CINGSA’s five existing wells are able to deliver 150 million cubic feet of gas a day — about a third of the Cook Inlet region’s high-use daily gas needs, according to Lau’s affidavit. The two new wells CINGSA plans to add would each raise the delivery capacity by 30 million cubic feet of gas per day.

When CINGSA was being planned and built between 2010 and 2012, its proponents expected it to operate similarly to gas storage facilities in the Lower 48: holding gas pumped in during the summer when demand is low, and distributing gas in the winter when the demand is high. Since then, the facility’s operators have found demand is more erratic.

“CINGSA customers… use the facility for many purposes to fit their business needs,” Lau wrote. “It is not unusual for CINGSA customers to switch from injection to withdrawal and back again on a daily basis, or even during the course of a day.”

CINGSA might inject between 5 and 50 million cubic feet of gas a day, Lau wrote. The timing of injections and withdrawals may not be strictly seasonal — Lau wrote that “over the last four winters, CINGSA’s customers have requested injection service on 61% of the days in November and December.” The variability makes gas compressors less efficient and causes more wear and tear. CINGSA plans to install a smaller, more efficient compressor to take some of this demand off its larger existing ones.
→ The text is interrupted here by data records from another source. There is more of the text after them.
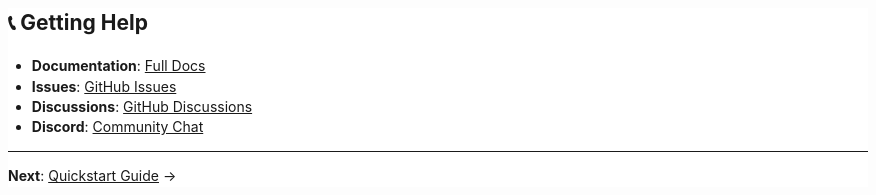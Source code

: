 ## 📞 Getting Help

- **Documentation**: [Full Docs](https://github.com/NUbem000/SuperClaude-Pro/tree/main/docs)
- **Issues**: [GitHub Issues](https://github.com/NUbem000/SuperClaude-Pro/issues)
- **Discussions**: [GitHub Discussions](https://github.com/NUbem000/SuperClaude-Pro/discussions)
- **Discord**: [Community Chat](https://discord.gg/superclaude)

---

**Next**: [Quickstart Guide](quickstart.md) →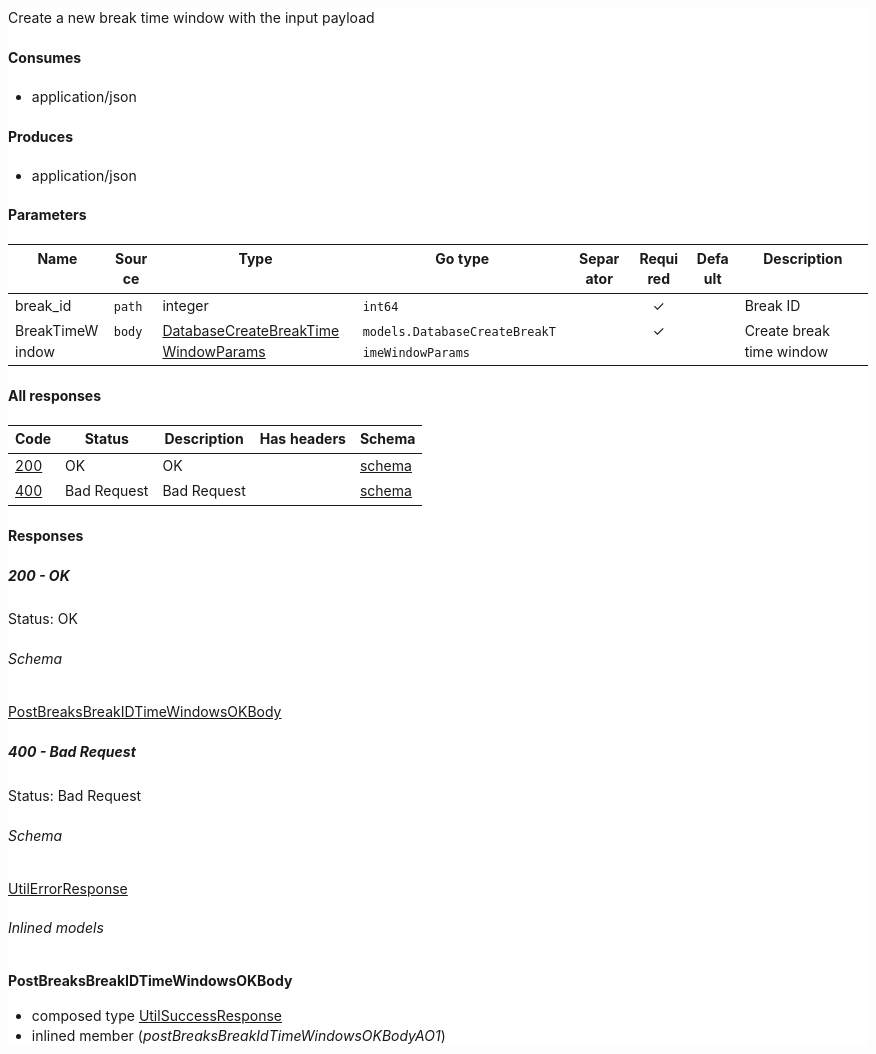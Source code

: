 Create a new break time window with the input payload

#### Consumes
  * application/json

#### Produces
  * application/json

#### Parameters

| Name | Source | Type | Go type | Separator | Required | Default | Description |
|------|--------|------|---------|-----------| :------: |---------|-------------|
| break_id | `path` | integer | `int64` |  | ✓ |  | Break ID |
| BreakTimeWindow | `body` | [DatabaseCreateBreakTimeWindowParams](#database-create-break-time-window-params) | `models.DatabaseCreateBreakTimeWindowParams` | | ✓ | | Create break time window |

#### All responses
| Code | Status | Description | Has headers | Schema |
|------|--------|-------------|:-----------:|--------|
| [200](#post-breaks-break-id-time-windows-200) | OK | OK |  | [schema](#post-breaks-break-id-time-windows-200-schema) |
| [400](#post-breaks-break-id-time-windows-400) | Bad Request | Bad Request |  | [schema](#post-breaks-break-id-time-windows-400-schema) |

#### Responses


##### <span id="post-breaks-break-id-time-windows-200"></span> 200 - OK
Status: OK

###### <span id="post-breaks-break-id-time-windows-200-schema"></span> Schema
   
  

[PostBreaksBreakIDTimeWindowsOKBody](#post-breaks-break-id-time-windows-o-k-body)

##### <span id="post-breaks-break-id-time-windows-400"></span> 400 - Bad Request
Status: Bad Request

###### <span id="post-breaks-break-id-time-windows-400-schema"></span> Schema
   
  

[UtilErrorResponse](#util-error-response)

###### Inlined models

**<span id="post-breaks-break-id-time-windows-o-k-body"></span> PostBreaksBreakIDTimeWindowsOKBody**


  


* composed type [UtilSuccessResponse](#util-success-response)
* inlined member (*postBreaksBreakIdTimeWindowsOKBodyAO1*)
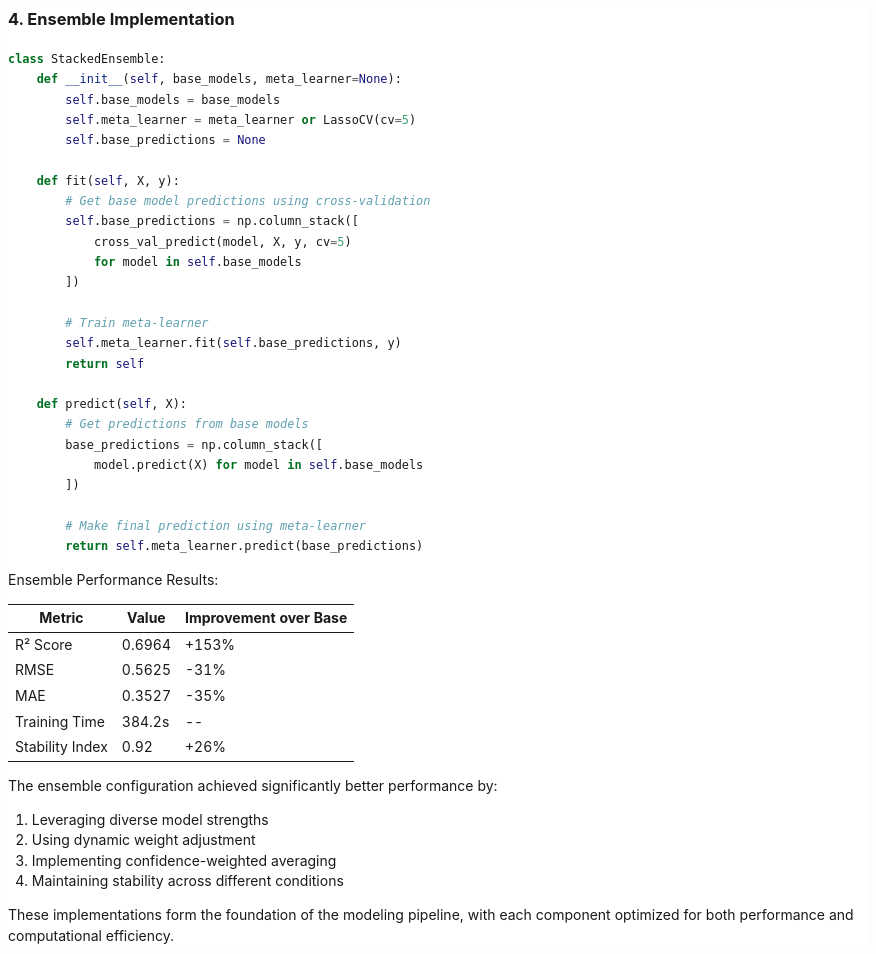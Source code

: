 ### 4. Ensemble Implementation

```python
class StackedEnsemble:
    def __init__(self, base_models, meta_learner=None):
        self.base_models = base_models
        self.meta_learner = meta_learner or LassoCV(cv=5)
        self.base_predictions = None

    def fit(self, X, y):
        # Get base model predictions using cross-validation
        self.base_predictions = np.column_stack([
            cross_val_predict(model, X, y, cv=5)
            for model in self.base_models
        ])

        # Train meta-learner
        self.meta_learner.fit(self.base_predictions, y)
        return self

    def predict(self, X):
        # Get predictions from base models
        base_predictions = np.column_stack([
            model.predict(X) for model in self.base_models
        ])

        # Make final prediction using meta-learner
        return self.meta_learner.predict(base_predictions)
```

Ensemble Performance Results:

| Metric          | Value  | Improvement over Base |
|-----------------|--------|-----------------------|
| R² Score        | 0.6964 | +153%                 |
| RMSE            | 0.5625 | -31%                  |
| MAE             | 0.3527 | -35%                  |
| Training Time   | 384.2s | --                    |
| Stability Index | 0.92   | +26%                  |

The ensemble configuration achieved significantly better performance by:

1. Leveraging diverse model strengths
2. Using dynamic weight adjustment
3. Implementing confidence-weighted averaging
4. Maintaining stability across different conditions

These implementations form the foundation of the modeling pipeline, with each component optimized for both performance and computational efficiency.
The smaller compressor would consume less fuel gas and save CINGSA about $92,000 a year in maintenance costs, Lau wrote.

One of CINGSA’s dehyrdration units — which removes water vapor from natural gas — also failed in early 2018, which could have allowed water into distribution pipelines where it can clog filters, freeze inside pressure control valves, affect measurements, and lead to corrosion.

“With the current equipment and configuration, a loss of the dehydration system on a peak winter day would likely result in a total loss of gas flow to customers,” Lau wrote.

The redundancy project would also add a second dehydration unit.

Kenai Peninsula Borough Mayor Charlie Pierce, Matanuska-Susitna Borough Manager John Moosey, Representatives Mike Chenault (R-Nikiski) and Matt Claman (D-Anchorage), and Senator Kevin Meyer (R-Anchorage) wrote letters to the RCA in support of CINGSA adding redundancy.